O soldado afirmou ter tentando se aproximar, mas ficou "extremamente abalado" com a cena. Segundo o policial, sua primeira ação foi ligar para o 190 para acionar equipes policiais e atendimento médico. Após a chegada dos policiais, ele afirmou que entrou em contato com familiares de Larissa.

Por que o policial foi preso?

A delegada responsável pela investigação, Bruna Caracho Crippa, pediu a prisão temporária de Silva após a médica legista que realizou os exames necroscópicos apontar "dados curiosos" em relação ao trajeto do projétil que atingiu Larissa.

"A médica legista observou alguns dados curiosos em relação ao trajeto e à trajetória desse projétil e à forma como essa moça, essa mulher veio a óbito", disse Bruna em trecho de uma entrevista à imprensa exibida pela TV Globo.

"Somados também a outras razões que nós colhemos aqui durante as investigações preliminares, à colaboração dele em relação aos fatos, às oitivas que nós tivemos aqui na delegacia, formei o juízo de convicção e decidi representar pela prisão temporária dele", acrescentou.

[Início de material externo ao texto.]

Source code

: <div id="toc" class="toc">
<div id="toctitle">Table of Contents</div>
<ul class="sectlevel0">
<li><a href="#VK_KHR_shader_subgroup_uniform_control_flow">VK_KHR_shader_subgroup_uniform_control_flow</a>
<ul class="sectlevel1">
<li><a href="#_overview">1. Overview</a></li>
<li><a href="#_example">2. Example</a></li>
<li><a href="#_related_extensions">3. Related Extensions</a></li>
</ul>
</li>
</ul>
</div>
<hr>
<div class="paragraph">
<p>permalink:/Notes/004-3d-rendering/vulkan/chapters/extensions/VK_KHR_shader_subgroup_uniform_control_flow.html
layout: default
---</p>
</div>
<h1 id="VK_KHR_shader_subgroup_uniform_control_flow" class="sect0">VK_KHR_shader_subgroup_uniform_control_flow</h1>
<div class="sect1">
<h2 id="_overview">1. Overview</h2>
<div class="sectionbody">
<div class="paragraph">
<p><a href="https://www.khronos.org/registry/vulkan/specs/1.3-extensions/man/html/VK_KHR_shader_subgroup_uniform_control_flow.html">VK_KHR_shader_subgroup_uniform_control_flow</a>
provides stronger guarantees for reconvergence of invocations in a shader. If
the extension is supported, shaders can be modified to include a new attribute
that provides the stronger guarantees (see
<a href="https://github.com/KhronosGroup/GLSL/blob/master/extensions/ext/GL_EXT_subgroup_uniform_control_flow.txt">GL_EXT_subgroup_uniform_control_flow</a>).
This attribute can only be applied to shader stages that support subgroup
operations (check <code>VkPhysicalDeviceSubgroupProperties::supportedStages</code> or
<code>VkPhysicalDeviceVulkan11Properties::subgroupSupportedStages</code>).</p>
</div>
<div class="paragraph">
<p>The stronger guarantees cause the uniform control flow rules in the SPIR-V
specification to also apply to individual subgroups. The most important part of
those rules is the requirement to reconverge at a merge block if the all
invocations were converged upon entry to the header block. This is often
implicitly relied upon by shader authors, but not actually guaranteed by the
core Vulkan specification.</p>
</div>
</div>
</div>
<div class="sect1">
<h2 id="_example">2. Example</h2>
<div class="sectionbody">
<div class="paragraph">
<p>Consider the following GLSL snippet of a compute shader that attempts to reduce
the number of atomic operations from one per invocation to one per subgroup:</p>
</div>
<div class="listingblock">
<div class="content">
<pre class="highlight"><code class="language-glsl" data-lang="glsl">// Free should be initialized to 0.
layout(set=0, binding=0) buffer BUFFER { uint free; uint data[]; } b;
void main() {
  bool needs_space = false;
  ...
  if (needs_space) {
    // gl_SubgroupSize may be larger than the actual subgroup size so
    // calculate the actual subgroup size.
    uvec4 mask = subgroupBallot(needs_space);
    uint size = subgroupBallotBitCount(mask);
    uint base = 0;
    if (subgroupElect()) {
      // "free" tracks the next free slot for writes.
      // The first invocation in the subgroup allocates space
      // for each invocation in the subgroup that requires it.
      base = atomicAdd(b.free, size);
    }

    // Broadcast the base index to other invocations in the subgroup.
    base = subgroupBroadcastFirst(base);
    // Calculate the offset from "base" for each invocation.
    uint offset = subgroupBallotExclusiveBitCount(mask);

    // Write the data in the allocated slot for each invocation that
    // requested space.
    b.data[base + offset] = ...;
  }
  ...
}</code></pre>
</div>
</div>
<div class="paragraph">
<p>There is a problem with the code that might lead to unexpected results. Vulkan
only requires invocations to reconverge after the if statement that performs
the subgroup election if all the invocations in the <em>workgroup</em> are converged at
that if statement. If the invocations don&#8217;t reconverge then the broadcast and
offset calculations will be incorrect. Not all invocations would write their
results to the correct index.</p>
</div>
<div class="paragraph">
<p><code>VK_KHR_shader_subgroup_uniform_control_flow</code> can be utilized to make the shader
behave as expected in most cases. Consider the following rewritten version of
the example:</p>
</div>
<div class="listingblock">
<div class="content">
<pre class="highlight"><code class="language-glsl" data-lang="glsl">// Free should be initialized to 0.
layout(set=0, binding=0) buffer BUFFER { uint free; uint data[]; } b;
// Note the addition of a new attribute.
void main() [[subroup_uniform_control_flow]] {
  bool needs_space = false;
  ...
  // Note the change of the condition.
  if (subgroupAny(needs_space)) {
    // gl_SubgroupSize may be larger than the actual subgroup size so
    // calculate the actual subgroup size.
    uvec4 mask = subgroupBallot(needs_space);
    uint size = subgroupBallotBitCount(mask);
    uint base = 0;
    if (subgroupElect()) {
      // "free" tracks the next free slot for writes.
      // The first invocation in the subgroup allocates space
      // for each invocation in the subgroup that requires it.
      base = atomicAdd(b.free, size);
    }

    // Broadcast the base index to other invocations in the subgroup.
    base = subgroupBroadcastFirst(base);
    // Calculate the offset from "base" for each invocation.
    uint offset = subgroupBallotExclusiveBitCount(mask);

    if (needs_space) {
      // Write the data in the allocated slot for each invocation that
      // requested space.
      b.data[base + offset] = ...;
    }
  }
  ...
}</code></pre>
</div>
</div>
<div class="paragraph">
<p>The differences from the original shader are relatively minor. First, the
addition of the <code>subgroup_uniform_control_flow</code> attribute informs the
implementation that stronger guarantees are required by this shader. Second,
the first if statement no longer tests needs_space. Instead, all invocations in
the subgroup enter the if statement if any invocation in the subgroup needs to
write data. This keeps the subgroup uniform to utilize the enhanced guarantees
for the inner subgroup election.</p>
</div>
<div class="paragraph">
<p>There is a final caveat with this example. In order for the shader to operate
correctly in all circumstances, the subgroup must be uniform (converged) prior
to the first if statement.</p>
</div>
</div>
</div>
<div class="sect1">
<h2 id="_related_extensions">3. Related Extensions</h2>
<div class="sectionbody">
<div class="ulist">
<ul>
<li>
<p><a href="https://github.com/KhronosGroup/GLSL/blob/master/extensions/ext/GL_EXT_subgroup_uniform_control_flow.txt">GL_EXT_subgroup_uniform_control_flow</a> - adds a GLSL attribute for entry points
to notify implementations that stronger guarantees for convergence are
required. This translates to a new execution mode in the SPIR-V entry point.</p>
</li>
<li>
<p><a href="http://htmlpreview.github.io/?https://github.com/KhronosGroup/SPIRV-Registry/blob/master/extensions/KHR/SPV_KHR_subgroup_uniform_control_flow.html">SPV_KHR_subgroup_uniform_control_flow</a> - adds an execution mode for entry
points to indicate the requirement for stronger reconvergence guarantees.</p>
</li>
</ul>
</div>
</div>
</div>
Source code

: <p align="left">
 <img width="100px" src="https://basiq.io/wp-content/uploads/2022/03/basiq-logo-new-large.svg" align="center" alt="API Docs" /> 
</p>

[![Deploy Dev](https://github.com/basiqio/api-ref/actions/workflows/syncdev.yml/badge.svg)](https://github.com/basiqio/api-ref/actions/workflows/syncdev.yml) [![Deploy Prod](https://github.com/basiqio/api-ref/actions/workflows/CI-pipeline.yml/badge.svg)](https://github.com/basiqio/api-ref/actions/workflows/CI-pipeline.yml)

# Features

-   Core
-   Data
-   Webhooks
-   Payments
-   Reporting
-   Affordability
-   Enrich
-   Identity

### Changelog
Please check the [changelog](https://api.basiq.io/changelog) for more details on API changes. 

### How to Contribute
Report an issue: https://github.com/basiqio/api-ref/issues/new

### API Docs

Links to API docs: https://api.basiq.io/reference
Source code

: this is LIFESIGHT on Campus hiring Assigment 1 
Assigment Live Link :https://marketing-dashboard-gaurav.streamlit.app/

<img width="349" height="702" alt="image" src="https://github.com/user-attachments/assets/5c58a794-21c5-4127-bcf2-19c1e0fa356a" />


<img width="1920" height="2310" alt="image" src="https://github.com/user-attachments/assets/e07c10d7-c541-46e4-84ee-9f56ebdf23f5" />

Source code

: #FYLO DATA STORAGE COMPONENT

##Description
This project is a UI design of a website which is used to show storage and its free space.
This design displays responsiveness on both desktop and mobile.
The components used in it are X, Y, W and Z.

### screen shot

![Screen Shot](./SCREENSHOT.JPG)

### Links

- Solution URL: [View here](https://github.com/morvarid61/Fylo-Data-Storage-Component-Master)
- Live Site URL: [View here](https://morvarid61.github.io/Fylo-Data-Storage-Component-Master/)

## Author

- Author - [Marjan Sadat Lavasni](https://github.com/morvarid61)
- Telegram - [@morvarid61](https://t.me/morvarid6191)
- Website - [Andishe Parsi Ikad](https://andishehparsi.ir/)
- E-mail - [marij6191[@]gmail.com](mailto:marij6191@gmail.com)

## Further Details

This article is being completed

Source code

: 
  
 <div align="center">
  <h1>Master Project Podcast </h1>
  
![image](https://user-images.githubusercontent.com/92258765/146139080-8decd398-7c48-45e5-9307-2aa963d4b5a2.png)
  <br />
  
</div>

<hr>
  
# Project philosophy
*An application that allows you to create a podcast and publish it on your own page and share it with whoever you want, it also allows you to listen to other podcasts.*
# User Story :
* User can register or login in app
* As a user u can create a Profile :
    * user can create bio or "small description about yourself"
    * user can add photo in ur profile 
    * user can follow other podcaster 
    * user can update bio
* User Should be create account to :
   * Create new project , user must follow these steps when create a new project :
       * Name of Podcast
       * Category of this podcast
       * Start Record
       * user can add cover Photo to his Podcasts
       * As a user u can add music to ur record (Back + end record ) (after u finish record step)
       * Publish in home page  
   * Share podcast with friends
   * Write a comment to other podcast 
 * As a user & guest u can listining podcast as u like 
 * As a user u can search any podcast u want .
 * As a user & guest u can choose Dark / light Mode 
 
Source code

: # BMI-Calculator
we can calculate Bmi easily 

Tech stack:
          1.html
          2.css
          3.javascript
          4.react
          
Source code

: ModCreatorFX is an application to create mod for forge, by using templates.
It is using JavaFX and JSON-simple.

Como estão as investigações?

O caso foi registrado como morte suspeita na Delegacia de Polícia de Embu das Artes, com a observação de "dúvida razoável quanto a tratar-se de suicídio", e segue sendo investigado.

A arma de Silva foi apreendida. A Polícia Científica realizou perícia na residência, e foram solicitados exames nas mãos de Larissa e Silva, além de exames balísticos na arma e análises dos demais vestígios recolhidos.